24 May 2009 Free

The Serpentine Gallery’s new series of monthly screenings of artists’ films in a cinema context. The series began with the London premiere of Declan Clarke’s new films alongside a rare screening from Derek Jarman’s archive.

Derek Jarman: Journey to Avebury (1971, 10 mins)

Recently transferred to DVD from 16mm, Jarman’s imagistic film disrupts the hierarchies of both medium and narrative.

Declan Clarke: We Missed Out On a Lot (2009, 2 mins)

After this screening, Clarke discusses the appearance of the Molotov cocktail in films including Jean-Luc Godard’s Wind from the East, 1969

Declan Clarke: Loneliness in West Germany (2009, 16 mins)

This film marks out a lineage of violence and uprising in Germany, from the police killing of student Benno Ohnesorg in Berlin in 1967 to the present-day erasure of past political structures. In the first part of the film, the names of those killed and injured during this tumultuous period are juxtaposed with a hand flicking through old newspapers and contemplative shots of the sites of such events in the present day: the empty car park where Ohnesorg was killed or the cracked pavement where Josef Bachmann attempted to murder the left-wing student-movement spokesperson Rudi Dutschke. A transcribed interview with an ex-member of the June 2nd Movement reflects on the failures of their actions and ideology to change the world while reflecting on advice for future revolutionaries. The last images represent the ability to construct and reconstruct history in the edifices that surround us. The structural erasing of complex histories to present a clear trajectory conceals the complexity of the past.

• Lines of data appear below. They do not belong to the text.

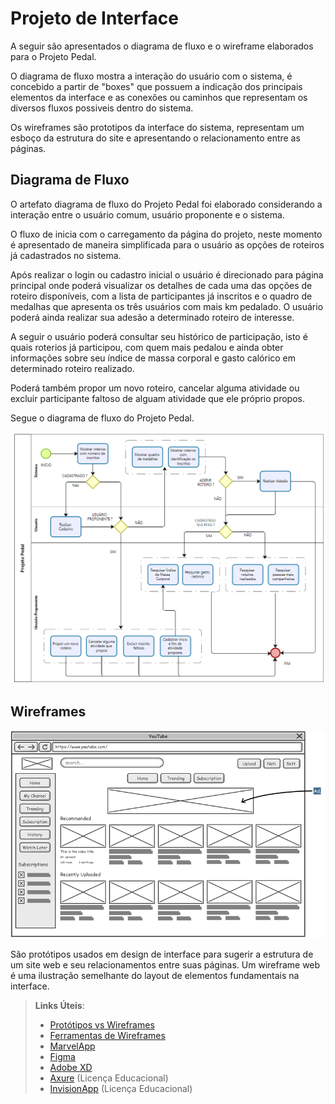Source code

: 
# Projeto de Interface

A seguir são apresentados o diagrama de fluxo e o wireframe elaborados para o Projeto Pedal. 

O diagrama de fluxo mostra a interação do usuário com o sistema, é concebido a partir de "boxes" que possuem a indicação dos principais elementos da interface e as conexões ou caminhos que representam os diversos fluxos possiveis dentro do sistema. 

Os wireframes são prototipos da interface do sistema, representam um esboço da estrutura do site e apresentando o relacionamento entre as páginas. 


## Diagrama de Fluxo

O artefato diagrama de fluxo do Projeto Pedal foi elaborado considerando a interação entre o usuário comum, usuário proponente e o sistema. 

O fluxo de inicia com o carregamento da página do projeto, neste momento é apresentado de maneira simplificada para o usuário as opções de roteiros já cadastrados no sistema.

Após realizar o login ou cadastro inicial o usuário é direcionado para página principal onde poderá visualizar os detalhes de cada uma das opções de roteiro disponíveis, com a lista de participantes já inscritos e o quadro de medalhas que apresenta os três usuários com mais km pedalado. O usuário poderá ainda realizar sua adesão a determinado roteiro de interesse. 

A seguir o usuário poderá consultar seu histórico de participação, isto é quais roterios já participou, com quem mais pedalou e ainda obter informações sobre seu índice de massa corporal e gasto calórico em determinado roteiro realizado. 

Poderá também propor um novo roteiro, cancelar alguma atividade ou excluir participante faltoso de alguam atividade que ele próprio propos. 

Segue o diagrama de fluxo do Projeto Pedal.

![Exemplo de Diagrama de Fluxo](img/diagramaFluxo.png)


## Wireframes

![Exemplo de Wireframe](img/wireframe-example.png)

São protótipos usados em design de interface para sugerir a estrutura de um site web e seu relacionamentos entre suas páginas. Um wireframe web é uma ilustração semelhante do layout de elementos fundamentais na interface.
 
> **Links Úteis**:
> - [Protótipos vs Wireframes](https://www.nngroup.com/videos/prototypes-vs-wireframes-ux-projects/)
> - [Ferramentas de Wireframes](https://rockcontent.com/blog/wireframes/)
> - [MarvelApp](https://marvelapp.com/developers/documentation/tutorials/)
> - [Figma](https://www.figma.com/)
> - [Adobe XD](https://www.adobe.com/br/products/xd.html#scroll)
> - [Axure](https://www.axure.com/edu) (Licença Educacional)
> - [InvisionApp](https://www.invisionapp.com/) (Licença Educacional)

In his work Clarke shows a captivation with the consequential and apparently inconsequential, and the interstices between the two. Turning to history, he intertwines personal subjectivities and actions with grand narratives and the edifices of power, which can never be entirely separate. It is the remnants of the past within the present and an assertion of the haphazard nature and incompatibility of hindsight that are referenced in his work. Like the history teacher Gabi Teichert in Alexander Kluge’s The Patriot (1979), who digs deeper and deeper into the ground in an attempt ‘to put things into perspective’. The apparent absurdity of this action is contrasted with the intangible task of understanding all. In previous films Clarke has analysed the difference and similarities of the process of history, interweaving personal and historical trajectories. In an earlier work, Mine Are of Trouble (2006), he recounts in a clear-cut calm manner the correlation between the life and work of socialist Rosa Luxemburg and how his interest in her legacy has spilled into his own life.

Declan Clarke was born in 1974 and studied at NCAD and Chelsea College of Art, London. Recent solo exhibitions include Loneliness in West Germany, Goethe-Institut, Dublin, 2009; Nothing Human is Alien to Me, Pierogi, Leipzig, 2008; Mine are of Trouble, Four Gallery, Dublin, Trauma and Romance Gallery 3 off-site project, The Douglas Hyde Gallery, Dublin; Mine Are of Trouble, Art Now Lightbox, Tate Britain, all 2006. Recent group exhibitions include If You Could Change the World at Last, Goethe-Institut, Dublin; 10,000 to 50, Irish Museum of Modern Art; Through the Lens, Beijing Art Museum of Imperial City, Beijing, China, 2008; Left Pop, Second Moscow Biennial, Moscow Museum of Modern Art, 2007; Enthusiasm, Frieze Projects, Frieze Art Fair London, 2006.